Editor’s Comment:
I attended Darrell Blomberg’s Foreclosure Strategists’ meeting last night where Arizona Attorney General Tom Horne defended the relatively small size of the foreclosure settlement compared with the tobacco settlement. To be fair, it should be noted that the multi-state settlement relates only to issues brought by the attorneys general. True they did very little investigation but the settlement sets the guidelines for settling with individual homeowners without waiving anything except that the AG won’t bring the lawsuits to court. Anyone else can and will. It wasn’t a real settlement. But the effect was what the Banks wanted. They want you to think the game is over and move on. The game is far from over, it isn’t a game and I won’t stop until I get those homes back that were ripped from the arms of homeowners who never knew what hit them.
So this is the first full business day after AG Horne promised me he would get back to me on the question of whether the AG would bring criminal actions for racketeering and corruption against the banks and servicers for conducting sham auctions in which “credit bids” were used instead of cash to allow the banks to acquire title. These credit bids came from non-creditors and were used as the basis for issuing deeds on foreclosure, each of which carry a presumption of authenticity. But the deeds based on credit bids from non-creditors represent outright theft and a ratification of a corrupt title system that was doing just fine before the banks started claiming the loans were securitized.
Those credit bids and the deeds issued upon foreclosure were sham transactions — just as the transactions originated with borrowers were based upon the lies and false pretenses of the acting lenders who were paid for their acting services. By pretending that the loan came from these thinly capitalised sham companies (all closed with no forwarding address), the banks and servicers started the lie that the loan was sold up the tree of securitization. Each transaction we are told was a sale of the loan, but none of them actually involved any money exchanging hands. So much for, “value received.”
The purpose of these loans was to create a process that would cover up the theft of the investor money that the investment bank received in exchange for “mortgage bonds” based upon non-existent transactions and the title equivalent of wild deeds.
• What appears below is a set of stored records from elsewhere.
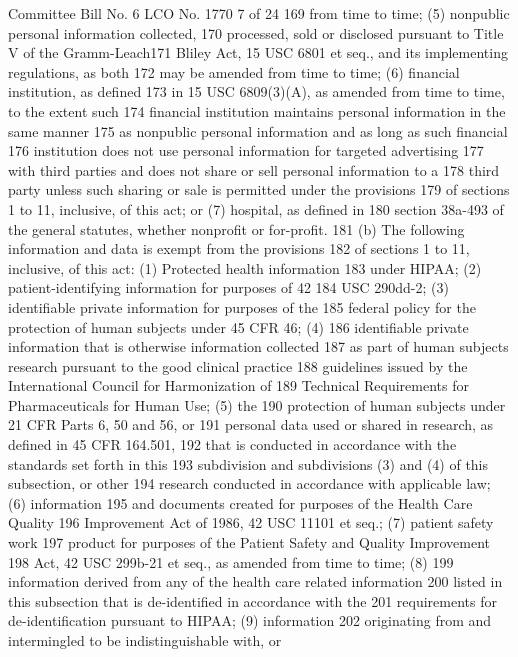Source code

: Committee Bill No. 6
LCO No. 1770 7 of 24
169 from time to time; (5) nonpublic personal information collected,
170 processed, sold or disclosed pursuant to Title V of the Gramm-Leach171 Bliley Act, 15 USC 6801 et seq., and its implementing regulations, as both
172 may be amended from time to time; (6) financial institution, as defined
173 in 15 USC 6809(3)(A), as amended from time to time, to the extent such
174 financial institution maintains personal information in the same manner
175 as nonpublic personal information and as long as such financial
176 institution does not use personal information for targeted advertising
177 with third parties and does not share or sell personal information to a
178 third party unless such sharing or sale is permitted under the provisions
179 of sections 1 to 11, inclusive, of this act; or (7) hospital, as defined in
180 section 38a-493 of the general statutes, whether nonprofit or for-profit.
181 (b) The following information and data is exempt from the provisions
182 of sections 1 to 11, inclusive, of this act: (1) Protected health information
183 under HIPAA; (2) patient-identifying information for purposes of 42
184 USC 290dd-2; (3) identifiable private information for purposes of the
185 federal policy for the protection of human subjects under 45 CFR 46; (4)
186 identifiable private information that is otherwise information collected
187 as part of human subjects research pursuant to the good clinical practice
188 guidelines issued by the International Council for Harmonization of
189 Technical Requirements for Pharmaceuticals for Human Use; (5) the
190 protection of human subjects under 21 CFR Parts 6, 50 and 56, or
191 personal data used or shared in research, as defined in 45 CFR 164.501,
192 that is conducted in accordance with the standards set forth in this
193 subdivision and subdivisions (3) and (4) of this subsection, or other
194 research conducted in accordance with applicable law; (6) information
195 and documents created for purposes of the Health Care Quality
196 Improvement Act of 1986, 42 USC 11101 et seq.; (7) patient safety work
197 product for purposes of the Patient Safety and Quality Improvement
198 Act, 42 USC 299b-21 et seq., as amended from time to time; (8)
199 information derived from any of the health care related information
200 listed in this subsection that is de-identified in accordance with the
201 requirements for de-identification pursuant to HIPAA; (9) information
202 originating from and intermingled to be indistinguishable with, or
So the answer to the question is that borrowers did not make bad decisions. They were tricked into these loans. Had there been full disclosure as required by TILA, the borrowers would never have closed on the papers presented to them. Had there been full disclosure to the investors, they never would have parted with a nickel. No money, no lender, no borrower no transactions. And practically barring lawyers from being hired by borrowers was the first clue that these deals were upside down and bogus. No, they didn’t make bad decisions. There was an asymmetry of information that the banks used to leverage against the borrowers who knew nothing and who understood nothing.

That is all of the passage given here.